Not everyone can afford to pay for their education upfront — even when it comes to the relatively inexpensive career training programs, which can still cost thousands of dollars. So, if you’ve decided to build your skills and enroll in a training program, you may find yourself wondering what payment options you have, and which one is right for you. Two common options for those who need to break up tuition into smaller payments are student loans and income share agreements (ISAs) — but which one you choose will depend on your own unique situation and which terms you feel most comfortable with. Below, we outline the difference between the two and how either may work — along with a quiz to help you find the right payment method for you!
For those who would rather split up tuition into steady payment amounts, a student loan can be a good option. Depending on the products available for each program, Climb loans can include either full deferral, interest-only deferral, or immediate full repayment — as well as short-term, 0%-interest loans or longer-term loans which do include interest.
When deciding which loan product to use, it’s important to keep in mind both your financial situation and your goals. Can you afford higher monthly payments in order to pay less overall, or would you rather make lower monthly payments, even if it means paying more in interest? Will you need additional funding for living expenses? Answering these questions before proceeding will help make sure you’re making the right financial decision for you.
Fortunately, Climb only performs a hard credit pull once a loan is funded, so you can submit an application with no impact to your credit score! This way, you can check what your payments will look like without making any commitment.
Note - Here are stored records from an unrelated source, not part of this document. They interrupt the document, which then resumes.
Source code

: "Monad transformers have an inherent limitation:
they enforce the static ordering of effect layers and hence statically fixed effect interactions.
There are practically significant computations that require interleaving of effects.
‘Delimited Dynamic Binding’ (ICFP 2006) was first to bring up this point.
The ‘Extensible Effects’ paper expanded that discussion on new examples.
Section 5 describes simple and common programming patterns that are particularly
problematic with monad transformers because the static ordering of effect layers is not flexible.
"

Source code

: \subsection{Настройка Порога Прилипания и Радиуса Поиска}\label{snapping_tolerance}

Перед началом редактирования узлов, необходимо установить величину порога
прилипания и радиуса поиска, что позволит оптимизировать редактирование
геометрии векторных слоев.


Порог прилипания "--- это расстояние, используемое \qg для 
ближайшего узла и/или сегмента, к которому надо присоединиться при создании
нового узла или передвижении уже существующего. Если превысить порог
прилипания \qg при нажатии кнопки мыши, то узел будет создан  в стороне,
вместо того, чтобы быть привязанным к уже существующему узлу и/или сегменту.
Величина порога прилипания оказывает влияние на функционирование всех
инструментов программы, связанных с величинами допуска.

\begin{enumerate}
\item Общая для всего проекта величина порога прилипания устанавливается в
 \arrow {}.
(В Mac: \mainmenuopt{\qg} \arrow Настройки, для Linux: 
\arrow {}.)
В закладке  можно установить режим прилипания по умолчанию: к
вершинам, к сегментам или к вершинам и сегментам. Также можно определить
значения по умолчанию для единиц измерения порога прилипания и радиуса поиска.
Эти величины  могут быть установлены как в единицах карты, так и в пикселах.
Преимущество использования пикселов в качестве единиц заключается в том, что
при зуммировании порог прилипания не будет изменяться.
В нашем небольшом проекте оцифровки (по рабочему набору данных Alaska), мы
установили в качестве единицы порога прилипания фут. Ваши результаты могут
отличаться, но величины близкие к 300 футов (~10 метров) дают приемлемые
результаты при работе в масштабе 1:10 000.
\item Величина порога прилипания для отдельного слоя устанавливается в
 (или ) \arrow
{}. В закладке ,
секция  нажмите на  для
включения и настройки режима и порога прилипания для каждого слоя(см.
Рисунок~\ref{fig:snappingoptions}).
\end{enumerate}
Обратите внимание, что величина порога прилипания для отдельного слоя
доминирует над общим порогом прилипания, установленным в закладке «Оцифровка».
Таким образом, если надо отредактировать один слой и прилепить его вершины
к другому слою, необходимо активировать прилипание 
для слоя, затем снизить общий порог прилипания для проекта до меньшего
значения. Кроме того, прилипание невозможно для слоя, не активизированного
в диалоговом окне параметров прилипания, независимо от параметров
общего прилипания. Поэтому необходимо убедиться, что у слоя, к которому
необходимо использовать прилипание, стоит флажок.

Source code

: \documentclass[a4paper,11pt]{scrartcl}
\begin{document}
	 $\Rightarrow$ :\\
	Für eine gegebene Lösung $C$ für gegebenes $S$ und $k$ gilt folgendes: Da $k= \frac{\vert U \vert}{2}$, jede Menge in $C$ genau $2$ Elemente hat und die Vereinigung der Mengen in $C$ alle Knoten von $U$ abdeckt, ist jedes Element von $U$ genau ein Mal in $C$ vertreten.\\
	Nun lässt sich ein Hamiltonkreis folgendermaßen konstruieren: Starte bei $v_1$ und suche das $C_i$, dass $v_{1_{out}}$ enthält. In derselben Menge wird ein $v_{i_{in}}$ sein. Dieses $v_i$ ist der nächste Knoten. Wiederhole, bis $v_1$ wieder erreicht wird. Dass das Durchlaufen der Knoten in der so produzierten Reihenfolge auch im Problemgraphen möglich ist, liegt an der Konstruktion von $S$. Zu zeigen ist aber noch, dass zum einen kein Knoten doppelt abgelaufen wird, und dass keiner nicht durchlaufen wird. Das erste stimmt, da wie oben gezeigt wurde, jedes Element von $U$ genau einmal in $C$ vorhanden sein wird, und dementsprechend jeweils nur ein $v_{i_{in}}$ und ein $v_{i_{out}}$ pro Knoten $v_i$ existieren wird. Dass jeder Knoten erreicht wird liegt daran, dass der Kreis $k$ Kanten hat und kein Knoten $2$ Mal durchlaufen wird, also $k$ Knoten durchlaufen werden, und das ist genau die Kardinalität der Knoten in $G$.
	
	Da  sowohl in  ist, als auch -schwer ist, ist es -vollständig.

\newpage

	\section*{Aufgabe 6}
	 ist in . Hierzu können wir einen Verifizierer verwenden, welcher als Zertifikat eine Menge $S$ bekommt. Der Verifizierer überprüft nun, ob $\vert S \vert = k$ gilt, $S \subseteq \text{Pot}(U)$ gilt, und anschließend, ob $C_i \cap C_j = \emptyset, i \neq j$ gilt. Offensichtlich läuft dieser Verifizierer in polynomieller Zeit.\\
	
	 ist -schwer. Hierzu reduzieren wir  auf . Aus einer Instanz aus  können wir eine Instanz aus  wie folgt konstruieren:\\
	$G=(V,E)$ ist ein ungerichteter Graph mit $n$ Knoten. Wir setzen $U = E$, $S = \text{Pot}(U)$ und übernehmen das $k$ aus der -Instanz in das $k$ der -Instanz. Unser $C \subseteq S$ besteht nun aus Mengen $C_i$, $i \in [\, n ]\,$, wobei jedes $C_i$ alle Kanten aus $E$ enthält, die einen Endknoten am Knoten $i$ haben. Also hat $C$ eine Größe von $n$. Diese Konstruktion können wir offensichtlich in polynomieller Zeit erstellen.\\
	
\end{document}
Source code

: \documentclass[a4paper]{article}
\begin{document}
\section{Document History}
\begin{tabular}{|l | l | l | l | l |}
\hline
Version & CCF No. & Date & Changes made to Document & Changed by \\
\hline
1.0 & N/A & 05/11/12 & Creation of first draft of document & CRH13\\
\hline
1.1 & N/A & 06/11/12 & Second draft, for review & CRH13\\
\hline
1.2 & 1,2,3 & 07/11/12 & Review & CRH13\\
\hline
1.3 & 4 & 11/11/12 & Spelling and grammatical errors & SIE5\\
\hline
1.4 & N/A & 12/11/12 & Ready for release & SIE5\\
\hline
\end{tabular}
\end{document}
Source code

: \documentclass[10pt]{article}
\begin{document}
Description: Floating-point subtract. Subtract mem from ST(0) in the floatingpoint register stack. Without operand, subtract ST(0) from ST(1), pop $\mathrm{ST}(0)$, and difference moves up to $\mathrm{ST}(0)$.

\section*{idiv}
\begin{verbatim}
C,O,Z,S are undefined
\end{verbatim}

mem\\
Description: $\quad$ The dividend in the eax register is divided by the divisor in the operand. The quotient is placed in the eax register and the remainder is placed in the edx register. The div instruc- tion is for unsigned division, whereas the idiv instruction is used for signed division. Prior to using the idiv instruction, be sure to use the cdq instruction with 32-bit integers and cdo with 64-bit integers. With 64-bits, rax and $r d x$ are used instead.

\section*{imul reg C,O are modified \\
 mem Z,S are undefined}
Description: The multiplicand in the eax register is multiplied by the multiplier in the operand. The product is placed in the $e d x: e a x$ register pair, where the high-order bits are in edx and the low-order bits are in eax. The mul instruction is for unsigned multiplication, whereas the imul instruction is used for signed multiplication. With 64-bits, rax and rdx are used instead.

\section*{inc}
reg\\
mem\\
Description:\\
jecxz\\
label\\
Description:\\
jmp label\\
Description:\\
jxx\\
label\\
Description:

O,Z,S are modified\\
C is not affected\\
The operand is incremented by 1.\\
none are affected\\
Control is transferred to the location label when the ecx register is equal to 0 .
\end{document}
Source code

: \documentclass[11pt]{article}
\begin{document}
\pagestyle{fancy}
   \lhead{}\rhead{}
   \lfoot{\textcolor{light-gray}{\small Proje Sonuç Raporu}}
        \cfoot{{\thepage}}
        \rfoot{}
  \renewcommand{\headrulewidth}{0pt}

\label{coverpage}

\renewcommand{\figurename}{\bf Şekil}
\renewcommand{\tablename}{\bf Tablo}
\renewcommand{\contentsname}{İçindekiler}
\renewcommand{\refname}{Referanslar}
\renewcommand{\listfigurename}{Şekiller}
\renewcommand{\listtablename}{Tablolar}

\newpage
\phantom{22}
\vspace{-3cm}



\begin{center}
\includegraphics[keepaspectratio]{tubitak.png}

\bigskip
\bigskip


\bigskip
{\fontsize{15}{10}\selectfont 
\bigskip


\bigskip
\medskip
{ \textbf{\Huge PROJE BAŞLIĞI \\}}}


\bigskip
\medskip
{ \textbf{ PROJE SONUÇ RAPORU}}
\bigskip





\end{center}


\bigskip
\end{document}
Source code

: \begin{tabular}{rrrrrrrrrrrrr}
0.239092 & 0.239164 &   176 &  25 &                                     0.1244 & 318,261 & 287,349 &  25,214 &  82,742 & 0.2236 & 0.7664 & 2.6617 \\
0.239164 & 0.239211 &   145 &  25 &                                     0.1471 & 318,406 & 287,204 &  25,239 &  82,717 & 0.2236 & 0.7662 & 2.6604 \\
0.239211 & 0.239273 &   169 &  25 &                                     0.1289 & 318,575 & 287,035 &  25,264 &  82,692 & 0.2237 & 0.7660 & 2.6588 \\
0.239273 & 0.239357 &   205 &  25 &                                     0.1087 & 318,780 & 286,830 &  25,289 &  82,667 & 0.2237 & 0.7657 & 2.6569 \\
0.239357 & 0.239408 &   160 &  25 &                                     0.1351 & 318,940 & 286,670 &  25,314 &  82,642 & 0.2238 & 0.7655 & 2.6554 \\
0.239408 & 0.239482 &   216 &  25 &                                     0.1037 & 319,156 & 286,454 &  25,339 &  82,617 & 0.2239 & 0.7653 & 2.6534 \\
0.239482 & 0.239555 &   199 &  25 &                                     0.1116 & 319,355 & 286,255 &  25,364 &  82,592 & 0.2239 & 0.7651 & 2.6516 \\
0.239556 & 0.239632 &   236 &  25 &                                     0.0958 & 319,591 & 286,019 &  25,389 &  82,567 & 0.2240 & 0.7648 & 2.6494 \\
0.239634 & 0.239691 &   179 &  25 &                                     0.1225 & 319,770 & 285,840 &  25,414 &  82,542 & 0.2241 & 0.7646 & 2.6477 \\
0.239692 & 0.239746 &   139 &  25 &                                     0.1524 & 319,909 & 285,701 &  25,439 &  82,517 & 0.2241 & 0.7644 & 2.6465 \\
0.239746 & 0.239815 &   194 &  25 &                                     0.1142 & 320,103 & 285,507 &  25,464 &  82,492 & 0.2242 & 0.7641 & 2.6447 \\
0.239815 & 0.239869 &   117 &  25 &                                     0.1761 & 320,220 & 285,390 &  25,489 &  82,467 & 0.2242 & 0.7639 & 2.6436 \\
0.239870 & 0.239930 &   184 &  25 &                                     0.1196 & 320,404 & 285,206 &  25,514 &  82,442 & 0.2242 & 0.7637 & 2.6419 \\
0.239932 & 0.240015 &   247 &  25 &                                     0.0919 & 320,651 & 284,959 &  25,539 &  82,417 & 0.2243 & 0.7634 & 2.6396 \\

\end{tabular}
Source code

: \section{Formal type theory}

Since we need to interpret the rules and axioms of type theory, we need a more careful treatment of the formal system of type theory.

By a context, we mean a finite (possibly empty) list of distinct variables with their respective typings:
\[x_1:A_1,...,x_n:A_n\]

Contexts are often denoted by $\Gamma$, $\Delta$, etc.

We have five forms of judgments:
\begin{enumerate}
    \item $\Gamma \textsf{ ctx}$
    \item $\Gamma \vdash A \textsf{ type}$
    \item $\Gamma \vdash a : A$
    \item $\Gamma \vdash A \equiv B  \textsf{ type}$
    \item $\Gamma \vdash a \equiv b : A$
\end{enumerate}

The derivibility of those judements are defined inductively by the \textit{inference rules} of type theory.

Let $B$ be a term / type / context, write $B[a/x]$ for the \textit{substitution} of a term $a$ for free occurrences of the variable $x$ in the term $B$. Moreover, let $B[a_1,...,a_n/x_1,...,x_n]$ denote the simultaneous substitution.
There are two key things you’ll want to keep in mind before taking out a loan. Most loans come with an interest rate, so you’ll ultimately pay more than the tuition amount. And for private loans, your credit will also be pulled, so your credit score may be impacted. Remember, most private lenders pull credit upon application, but Climb only does a hard pull after the loan is funded, so you have the opportunity to apply with multiple co-borrowers to get the best rate.
- Payments are laid out over the course of the loan term, so you know exactly how much you’ll pay each month — no surprises.
- You will still owe payments if you don’t find work.
Some programs also have the option of an income share agreement. With an ISA, you won’t have to make any tuition payments until you find a job, and in some cases are also earning above a minimum income threshold. Once you’ve reached the employment threshold, you’ll make payments based on a fixed percentage of your income, until you pay a maximum amount or number of payments.
You’ll want to keep in mind, though, that the amount you pay will increase as your income increases — so if you find a well-paying job, you may actually end up paying much more. It’s also important to note that ISAs are relatively new, which means they’re lesser-known and lesser-regulated. Because of this, they don’t have the same protective regulations that student loans come with.
- You’ll have for possible unemployment or underemployment — if you don’t get hired within a certain timeframe, you won’t pay.
- There is a potential for higher payments, and the total tuition paid once employed.
Which should I choose?
Asking questions is key when it comes to weighing your tuition payment options. Talk to your school’s administrators about what’s available for each program. Reach out to loan providers for their interest rates, fees, and length options. Research expected salaries for your prospective career to get an idea of what you might be making vs. what you might be paying. At the end of the day, the more you understand your goals, your current financial situation, and how the terms of each product will affect both, the better able you’ll be to make a sound decision for yourself.